Rhodium Group found that the higher 45Q tax credits will boost carbon capture projects in the industrial sector, but not in the power sector, as Rhodium Group Partner John Larsen explained in the webinar.

In an email, Larsen further explained: “For 2030 across all our scenarios we find zero carbon capture on new or existing fossil fuel fired power plants with the IRA in place. That holds for both natural gas and coal.” Larsen noted that “the enhanced tax credits for new clean generation and retention of nuclear plants makes that energy cheaper than a fossil plant with carbon capture even with enhanced 45q so capture just isn’t economically attractive.”

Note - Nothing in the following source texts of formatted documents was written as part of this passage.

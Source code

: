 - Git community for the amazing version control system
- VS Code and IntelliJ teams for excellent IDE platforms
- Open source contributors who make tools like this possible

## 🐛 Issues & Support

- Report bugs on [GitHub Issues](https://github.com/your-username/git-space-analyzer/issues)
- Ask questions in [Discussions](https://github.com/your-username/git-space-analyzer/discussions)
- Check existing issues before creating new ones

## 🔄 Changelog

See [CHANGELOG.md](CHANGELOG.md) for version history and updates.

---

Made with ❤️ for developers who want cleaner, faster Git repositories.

The Princeton REPEAT Project model, in contrast, found that the higher 45Q tax credits could lead to more carbon capture projects in both the industrial sector and the power sector, including for both gas and coal plants. But Professor Jesse Jenkins, who leads the Princeton REPEAT Project, explained that “the exact split across different sectors, industry and power, is about half and half in our modeling, but in reality it will depend on who can lock up those access to injection basins, and that’s hard for us to predict.”

But those models don’t account for the weakened guardrails for carbon capture projects at power plants, as Professor Jenkins acknowledged. Larsen did not specify whether Rhodium accounted for the weakened guardrails. In any case, it would be difficult for the models, which assume economically rational behavior by power plant operators and others, to reflect the weakened guardrails, which don’t directly change the economics of carbon capture projects. Instead, the weakened guardrails make carbon capture projects at power plants more likely by reducing the risks of developing the projects – including for power plant operators that may pursue carbon capture projects even if they are unlikely to be economic.

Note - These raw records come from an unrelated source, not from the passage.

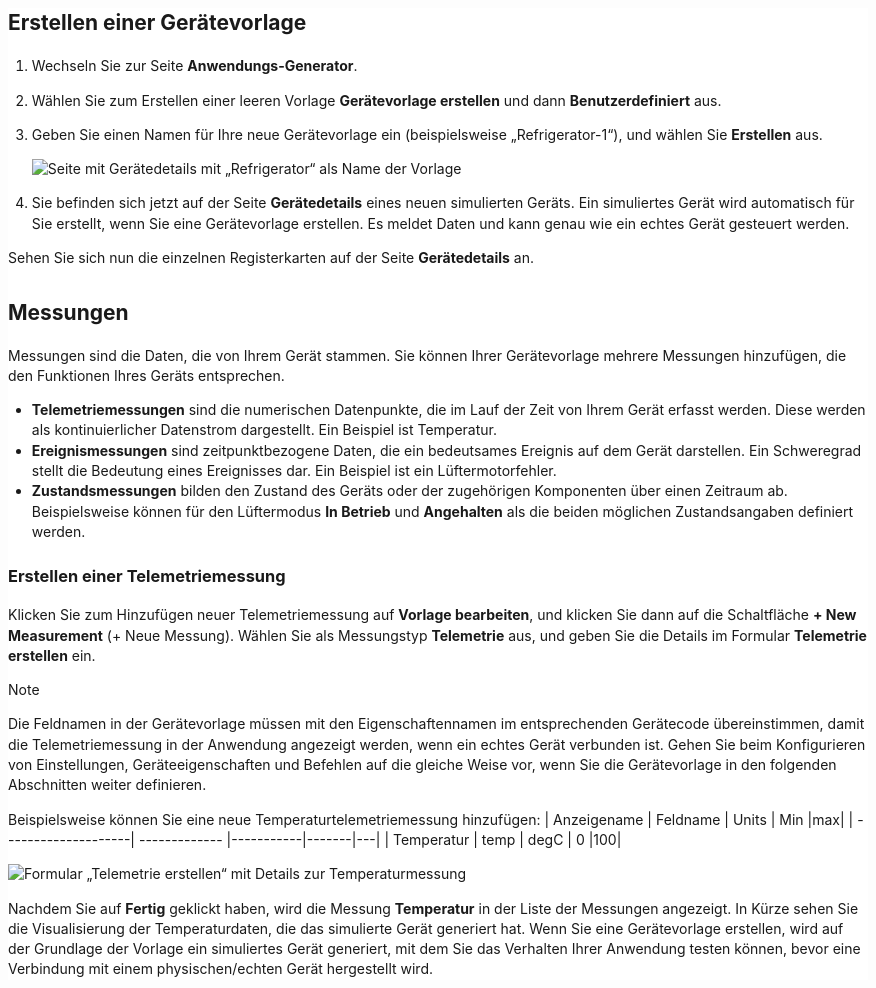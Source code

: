 ## <a name="create-a-device-template"></a>Erstellen einer Gerätevorlage

1. Wechseln Sie zur Seite **Anwendungs-Generator**.

2. Wählen Sie zum Erstellen einer leeren Vorlage **Gerätevorlage erstellen** und dann **Benutzerdefiniert** aus.

3. Geben Sie einen Namen für Ihre neue Gerätevorlage ein (beispielsweise „Refrigerator-1“), und wählen Sie **Erstellen** aus.

   ![Seite mit Gerätedetails mit „Refrigerator“ als Name der Vorlage](./media/howto-set-up-template/devicedetailspage.png)

4. Sie befinden sich jetzt auf der Seite **Gerätedetails** eines neuen simulierten Geräts. Ein simuliertes Gerät wird automatisch für Sie erstellt, wenn Sie eine Gerätevorlage erstellen. Es meldet Daten und kann genau wie ein echtes Gerät gesteuert werden.

Sehen Sie sich nun die einzelnen Registerkarten auf der Seite **Gerätedetails** an.

## <a name="measurements"></a>Messungen

Messungen sind die Daten, die von Ihrem Gerät stammen. Sie können Ihrer Gerätevorlage mehrere Messungen hinzufügen, die den Funktionen Ihres Geräts entsprechen.

- **Telemetriemessungen** sind die numerischen Datenpunkte, die im Lauf der Zeit von Ihrem Gerät erfasst werden. Diese werden als kontinuierlicher Datenstrom dargestellt. Ein Beispiel ist Temperatur.
- **Ereignismessungen** sind zeitpunktbezogene Daten, die ein bedeutsames Ereignis auf dem Gerät darstellen. Ein Schweregrad stellt die Bedeutung eines Ereignisses dar. Ein Beispiel ist ein Lüftermotorfehler.
- **Zustandsmessungen** bilden den Zustand des Geräts oder der zugehörigen Komponenten über einen Zeitraum ab. Beispielsweise können für den Lüftermodus **In Betrieb** und **Angehalten** als die beiden möglichen Zustandsangaben definiert werden.

### <a name="create-a-telemetry-measurement"></a>Erstellen einer Telemetriemessung
Klicken Sie zum Hinzufügen neuer Telemetriemessung auf **Vorlage bearbeiten**, und klicken Sie dann auf die Schaltfläche **+ New Measurement** (+ Neue Messung). Wählen Sie als Messungstyp **Telemetrie** aus, und geben Sie die Details im Formular **Telemetrie erstellen** ein.

> [!NOTE]
> Die Feldnamen in der Gerätevorlage müssen mit den Eigenschaftennamen im entsprechenden Gerätecode übereinstimmen, damit die Telemetriemessung in der Anwendung angezeigt werden, wenn ein echtes Gerät verbunden ist. Gehen Sie beim Konfigurieren von Einstellungen, Geräteeigenschaften und Befehlen auf die gleiche Weise vor, wenn Sie die Gerätevorlage in den folgenden Abschnitten weiter definieren.

Beispielsweise können Sie eine neue Temperaturtelemetriemessung hinzufügen:
| Anzeigename        | Feldname    |  Units    | Min   |max|
| --------------------| ------------- |-----------|-------|---|
| Temperatur         | temp          |  degC     |  0    |100|

![Formular „Telemetrie erstellen“ mit Details zur Temperaturmessung](./media/howto-set-up-template/measurementsform.png)

Nachdem Sie auf **Fertig** geklickt haben, wird die Messung **Temperatur** in der Liste der Messungen angezeigt. In Kürze sehen Sie die Visualisierung der Temperaturdaten, die das simulierte Gerät generiert hat. Wenn Sie eine Gerätevorlage erstellen, wird auf der Grundlage der Vorlage ein simuliertes Gerät generiert, mit dem Sie das Verhalten Ihrer Anwendung testen können, bevor eine Verbindung mit einem physischen/echten Gerät hergestellt wird.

Most analyses of pathways to meet the Biden administration’s emissions reductions goals find that coal plants must be closed over the next decade, not retrofitted with carbon capture projects, including reports published by Lawrence Berkeley National LaboratoryEnergy InnovationNatural Resources Defense CouncilPrinceton University Net-Zero America, and Breakthrough Institute. The head of the US Department of Energy Office of Fossil Energy and Carbon Management, which funded coal carbon capture projects for decades, has also acknowledged that “it’s clear that carbon capture may not make economic sense on the remaining existing fleet of coal-fired power plants in the United States.”